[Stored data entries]
+===+

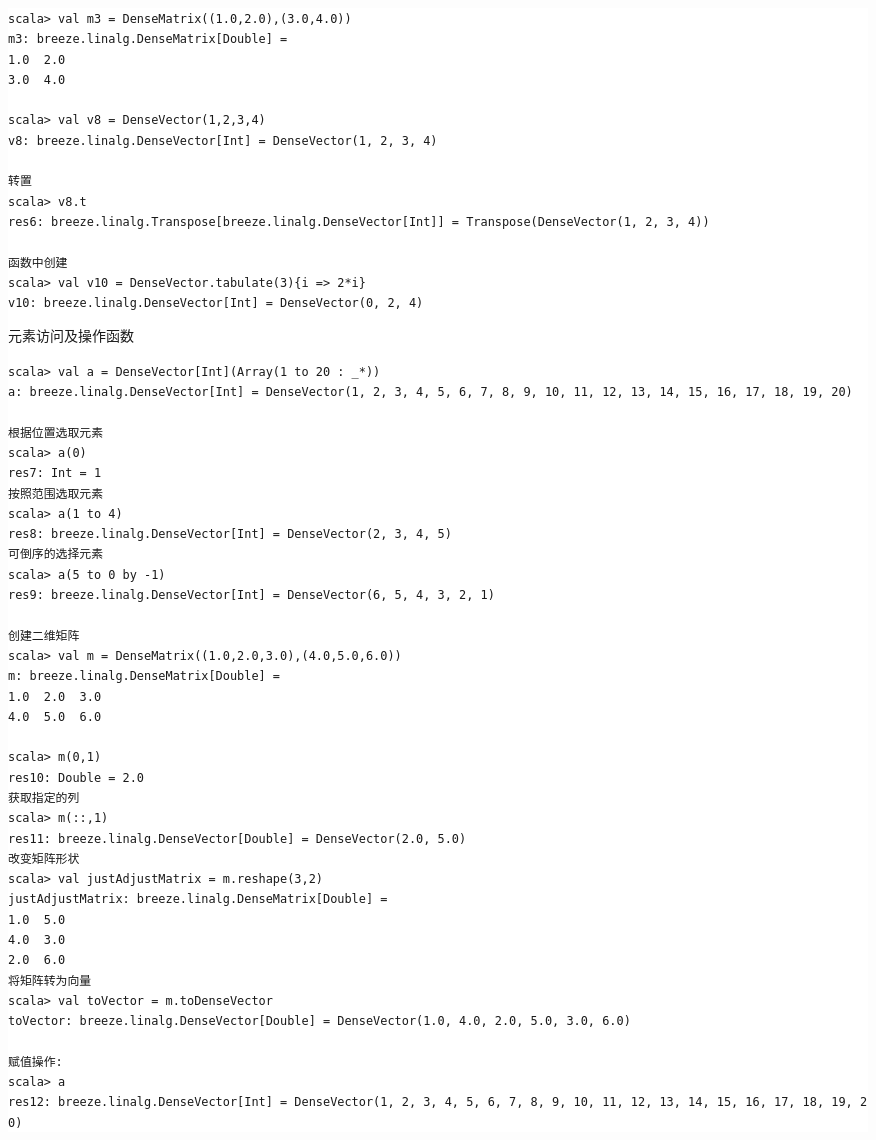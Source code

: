     scala> val m3 = DenseMatrix((1.0,2.0),(3.0,4.0))
    m3: breeze.linalg.DenseMatrix[Double] =
    1.0  2.0
    3.0  4.0
    
    scala> val v8 = DenseVector(1,2,3,4)
    v8: breeze.linalg.DenseVector[Int] = DenseVector(1, 2, 3, 4)
    
    转置
    scala> v8.t
    res6: breeze.linalg.Transpose[breeze.linalg.DenseVector[Int]] = Transpose(DenseVector(1, 2, 3, 4))
    
    函数中创建
    scala> val v10 = DenseVector.tabulate(3){i => 2*i}
    v10: breeze.linalg.DenseVector[Int] = DenseVector(0, 2, 4)

元素访问及操作函数

    scala> val a = DenseVector[Int](Array(1 to 20 : _*))
    a: breeze.linalg.DenseVector[Int] = DenseVector(1, 2, 3, 4, 5, 6, 7, 8, 9, 10, 11, 12, 13, 14, 15, 16, 17, 18, 19, 20)
    
    根据位置选取元素
    scala> a(0)
    res7: Int = 1
    按照范围选取元素
    scala> a(1 to 4)
    res8: breeze.linalg.DenseVector[Int] = DenseVector(2, 3, 4, 5)
    可倒序的选择元素
    scala> a(5 to 0 by -1)
    res9: breeze.linalg.DenseVector[Int] = DenseVector(6, 5, 4, 3, 2, 1)

    创建二维矩阵
    scala> val m = DenseMatrix((1.0,2.0,3.0),(4.0,5.0,6.0))
    m: breeze.linalg.DenseMatrix[Double] =
    1.0  2.0  3.0
    4.0  5.0  6.0
    
    scala> m(0,1)
    res10: Double = 2.0
    获取指定的列
    scala> m(::,1)
    res11: breeze.linalg.DenseVector[Double] = DenseVector(2.0, 5.0)
    改变矩阵形状
    scala> val justAdjustMatrix = m.reshape(3,2)
    justAdjustMatrix: breeze.linalg.DenseMatrix[Double] =
    1.0  5.0
    4.0  3.0
    2.0  6.0
    将矩阵转为向量
    scala> val toVector = m.toDenseVector
    toVector: breeze.linalg.DenseVector[Double] = DenseVector(1.0, 4.0, 2.0, 5.0, 3.0, 6.0)
    
    赋值操作:
    scala> a
    res12: breeze.linalg.DenseVector[Int] = DenseVector(1, 2, 3, 4, 5, 6, 7, 8, 9, 10, 11, 12, 13, 14, 15, 16, 17, 18, 19, 20)
    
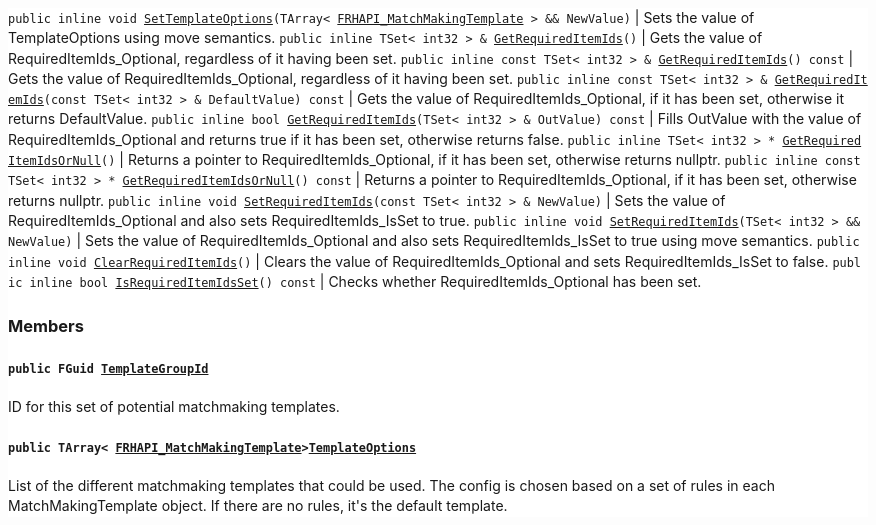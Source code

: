 `public inline void `[`SetTemplateOptions`](#structFRHAPI__MatchMakingTemplateGroup_1a93f107fe7ef8d5b7c70ec135d03cf46a)`(TArray< `[`FRHAPI_MatchMakingTemplate`](RHAPI_MatchMakingTemplate.md#structFRHAPI__MatchMakingTemplate)` > && NewValue)` | Sets the value of TemplateOptions using move semantics.
`public inline TSet< int32 > & `[`GetRequiredItemIds`](#structFRHAPI__MatchMakingTemplateGroup_1a254f4844b266761013351898f84b5786)`()` | Gets the value of RequiredItemIds_Optional, regardless of it having been set.
`public inline const TSet< int32 > & `[`GetRequiredItemIds`](#structFRHAPI__MatchMakingTemplateGroup_1aacb075beaf0fcfbdefc3ea3b746289ac)`() const` | Gets the value of RequiredItemIds_Optional, regardless of it having been set.
`public inline const TSet< int32 > & `[`GetRequiredItemIds`](#structFRHAPI__MatchMakingTemplateGroup_1aa5a6727b43cc185c4ac9c5295a222122)`(const TSet< int32 > & DefaultValue) const` | Gets the value of RequiredItemIds_Optional, if it has been set, otherwise it returns DefaultValue.
`public inline bool `[`GetRequiredItemIds`](#structFRHAPI__MatchMakingTemplateGroup_1a38185a19d7b89025b245ffaf3e007fc8)`(TSet< int32 > & OutValue) const` | Fills OutValue with the value of RequiredItemIds_Optional and returns true if it has been set, otherwise returns false.
`public inline TSet< int32 > * `[`GetRequiredItemIdsOrNull`](#structFRHAPI__MatchMakingTemplateGroup_1ab9e18e09f0bc09d9bb41db8e9c26982c)`()` | Returns a pointer to RequiredItemIds_Optional, if it has been set, otherwise returns nullptr.
`public inline const TSet< int32 > * `[`GetRequiredItemIdsOrNull`](#structFRHAPI__MatchMakingTemplateGroup_1aed62f7f1d290c797889da913eb337228)`() const` | Returns a pointer to RequiredItemIds_Optional, if it has been set, otherwise returns nullptr.
`public inline void `[`SetRequiredItemIds`](#structFRHAPI__MatchMakingTemplateGroup_1a74b354e3f991d4ae9ba5a76d03165718)`(const TSet< int32 > & NewValue)` | Sets the value of RequiredItemIds_Optional and also sets RequiredItemIds_IsSet to true.
`public inline void `[`SetRequiredItemIds`](#structFRHAPI__MatchMakingTemplateGroup_1a8b2ffd32cffcf860028698dc16a578e5)`(TSet< int32 > && NewValue)` | Sets the value of RequiredItemIds_Optional and also sets RequiredItemIds_IsSet to true using move semantics.
`public inline void `[`ClearRequiredItemIds`](#structFRHAPI__MatchMakingTemplateGroup_1a0314a2ef038598347f0d17de6fda851b)`()` | Clears the value of RequiredItemIds_Optional and sets RequiredItemIds_IsSet to false.
`public inline bool `[`IsRequiredItemIdsSet`](#structFRHAPI__MatchMakingTemplateGroup_1a76088870f10dd0164f74fbdfbb043702)`() const` | Checks whether RequiredItemIds_Optional has been set.

### Members

#### `public FGuid `[`TemplateGroupId`](#structFRHAPI__MatchMakingTemplateGroup_1a507a284a1e0774e35f86f92110169f51) <a id="structFRHAPI__MatchMakingTemplateGroup_1a507a284a1e0774e35f86f92110169f51"></a>

ID for this set of potential matchmaking templates.

#### `public TArray< `[`FRHAPI_MatchMakingTemplate`](RHAPI_MatchMakingTemplate.md#structFRHAPI__MatchMakingTemplate)` > `[`TemplateOptions`](#structFRHAPI__MatchMakingTemplateGroup_1a48040d4429ae869814eda1b9f18c1363) <a id="structFRHAPI__MatchMakingTemplateGroup_1a48040d4429ae869814eda1b9f18c1363"></a>

List of the different matchmaking templates that could be used. The config is chosen based on a set of rules in each MatchMakingTemplate object. If there are no rules, it's the default template.
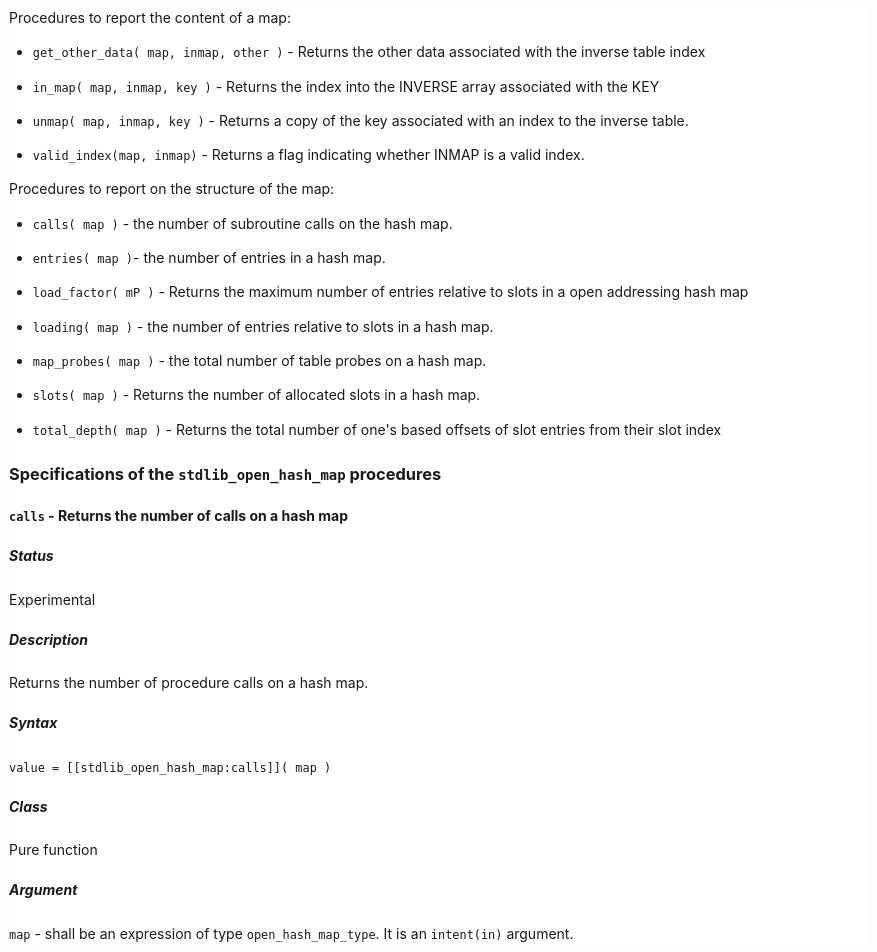 Procedures to report the content of a map:

* `get_other_data( map, inmap, other )` - Returns the other data
  associated with the inverse table index 

* `in_map( map, inmap, key )` - Returns the index into the INVERSE
  array associated with the KEY 

* `unmap( map, inmap, key )` - Returns a copy of the key associated
with an index to the inverse table.

* `valid_index(map, inmap)` - Returns a flag indicating whether INMAP
  is a valid index.

Procedures to report on the structure of the map:

* `calls( map )` - the number of subroutine calls on the hash map.

* `entries( map )`- the number of entries in a hash map.

* `load_factor( mP )` - Returns the maximum number of entries relative
  to slots in a open addressing hash map

* `loading( map )` - the number of entries relative to slots in a hash
  map.

* `map_probes( map )` - the total number of table probes on a hash
  map.

* `slots( map )` - Returns the number of allocated slots in a hash
  map.

* `total_depth( map )` - Returns the total number of one's based
offsets of slot entries from their slot index


### Specifications of the `stdlib_open_hash_map` procedures

#### `calls` - Returns the number of calls on a hash map

##### Status

Experimental

##### Description

Returns the number of procedure calls on a hash map.

##### Syntax

`value = [[stdlib_open_hash_map:calls]]( map )`

##### Class

Pure function

##### Argument

`map` - shall be an expression of type `open_hash_map_type`.
It is an `intent(in)` argument.

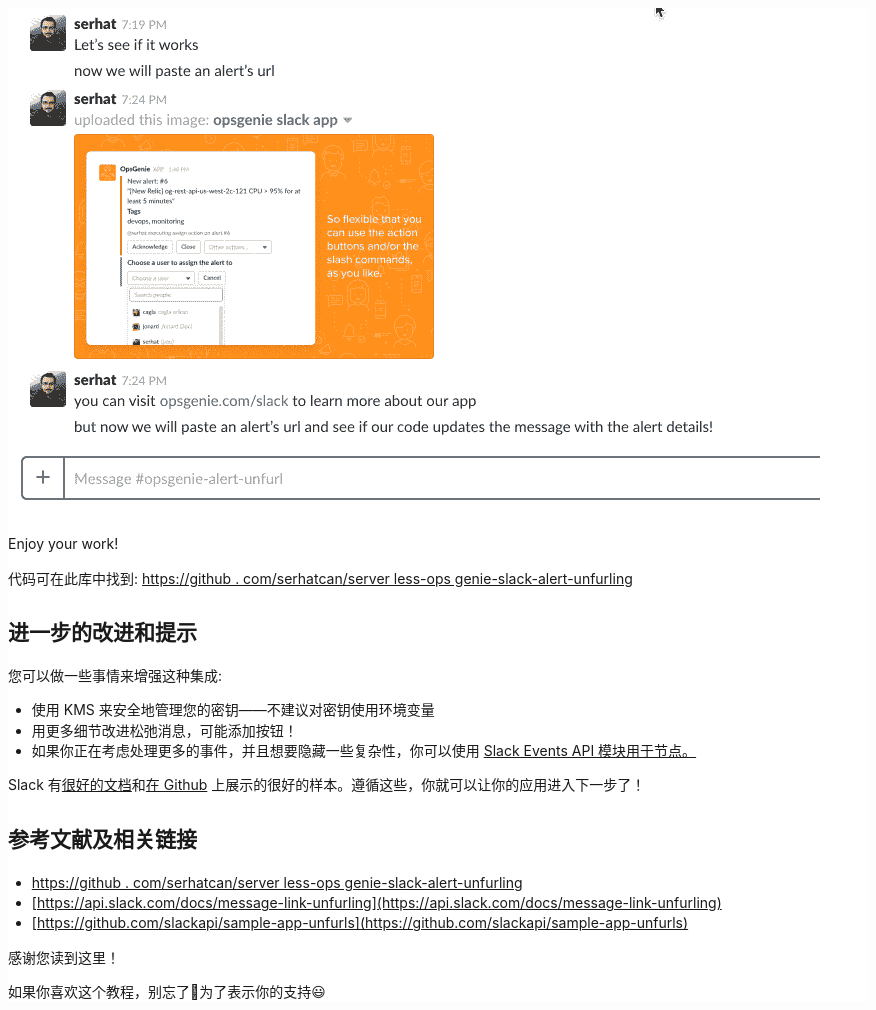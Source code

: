 ![](img/8d46a0816621caaaff6b2afeeb84d08d.png)

Enjoy your work!

代码可在此库中找到:
[https://github . com/serhatcan/server less-ops genie-slack-alert-unfurling](https://github.com/serhatcan/serverless-opsgenie-slack-alert-unfurling)

## 进一步的改进和提示

您可以做一些事情来增强这种集成:

*   使用 KMS 来安全地管理您的密钥——不建议对密钥使用环境变量
*   用更多细节改进松弛消息，可能添加按钮！
*   如果你正在考虑处理更多的事件，并且想要隐藏一些复杂性，你可以使用 [Slack Events API 模块用于节点。](https://github.com/slackapi/node-slack-events-api)

Slack 有[很好的文档](https://api.slack.com/docs/message-link-unfurling)和[在 Github](https://github.com/slackapi/sample-app-unfurls) 上展示的很好的样本。遵循这些，你就可以让你的应用进入下一步了！

## **参考文献及相关链接**

*   [https://github . com/serhatcan/server less-ops genie-slack-alert-unfurling](https://github.com/serhatcan/serverless-opsgenie-slack-alert-unfurling)
*   [https://api.slack.com/docs/message-link-unfurling](https://api.slack.com/docs/message-link-unfurling)
*   [https://github.com/slackapi/sample-app-unfurls](https://github.com/slackapi/sample-app-unfurls)

感谢您读到这里！

如果你喜欢这个教程，别忘了👏为了表示你的支持😃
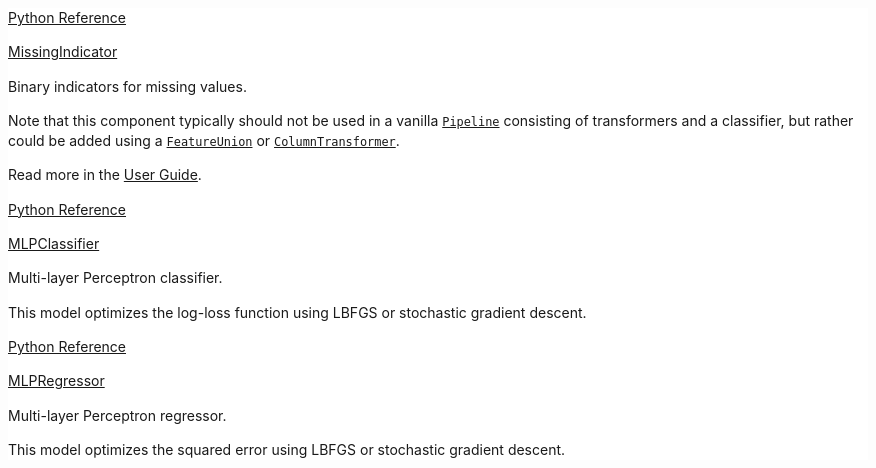 [Python Reference](https://scikit-learn.org/stable/modules/generated/sklearn.preprocessing.MinMaxScaler.html)

</td>
</tr>
<tr>
<td>

[MissingIndicator](classes/MissingIndicator.md)

</td>
<td>

Binary indicators for missing values.

Note that this component typically should not be used in a vanilla [`Pipeline`](https://scikit-learn.org/stable/modules/generated/sklearn.pipeline.Pipeline.html#sklearn.pipeline.Pipeline "sklearn.pipeline.Pipeline") consisting of transformers and a classifier, but rather could be added using a [`FeatureUnion`](https://scikit-learn.org/stable/modules/generated/sklearn.pipeline.FeatureUnion.html#sklearn.pipeline.FeatureUnion "sklearn.pipeline.FeatureUnion") or [`ColumnTransformer`](https://scikit-learn.org/stable/modules/generated/sklearn.compose.ColumnTransformer.html#sklearn.compose.ColumnTransformer "sklearn.compose.ColumnTransformer").

Read more in the [User Guide](https://scikit-learn.org/stable/modules/generated/../impute.html#impute).

[Python Reference](https://scikit-learn.org/stable/modules/generated/sklearn.impute.MissingIndicator.html)

</td>
</tr>
<tr>
<td>

[MLPClassifier](classes/MLPClassifier.md)

</td>
<td>

Multi-layer Perceptron classifier.

This model optimizes the log-loss function using LBFGS or stochastic gradient descent.

[Python Reference](https://scikit-learn.org/stable/modules/generated/sklearn.neural_network.MLPClassifier.html)

</td>
</tr>
<tr>
<td>

[MLPRegressor](classes/MLPRegressor.md)

</td>
<td>

Multi-layer Perceptron regressor.

This model optimizes the squared error using LBFGS or stochastic gradient descent.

+===+

Please give back an exact copy of the entries above from their first line through the line containing "scala> a(1 to 4)", leaving the pictures aside.

Source code

:     scala> val m3 = DenseMatrix((1.0,2.0),(3.0,4.0))
    m3: breeze.linalg.DenseMatrix[Double] =
    1.0  2.0
    3.0  4.0
    
    scala> val v8 = DenseVector(1,2,3,4)
    v8: breeze.linalg.DenseVector[Int] = DenseVector(1, 2, 3, 4)
    
    转置
    scala> v8.t
    res6: breeze.linalg.Transpose[breeze.linalg.DenseVector[Int]] = Transpose(DenseVector(1, 2, 3, 4))
    
    函数中创建
    scala> val v10 = DenseVector.tabulate(3){i => 2*i}
    v10: breeze.linalg.DenseVector[Int] = DenseVector(0, 2, 4)

元素访问及操作函数

    scala> val a = DenseVector[Int](Array(1 to 20 : _*))
    a: breeze.linalg.DenseVector[Int] = DenseVector(1, 2, 3, 4, 5, 6, 7, 8, 9, 10, 11, 12, 13, 14, 15, 16, 17, 18, 19, 20)
    
    根据位置选取元素
    scala> a(0)
    res7: Int = 1
    按照范围选取元素
    scala> a(1 to 4)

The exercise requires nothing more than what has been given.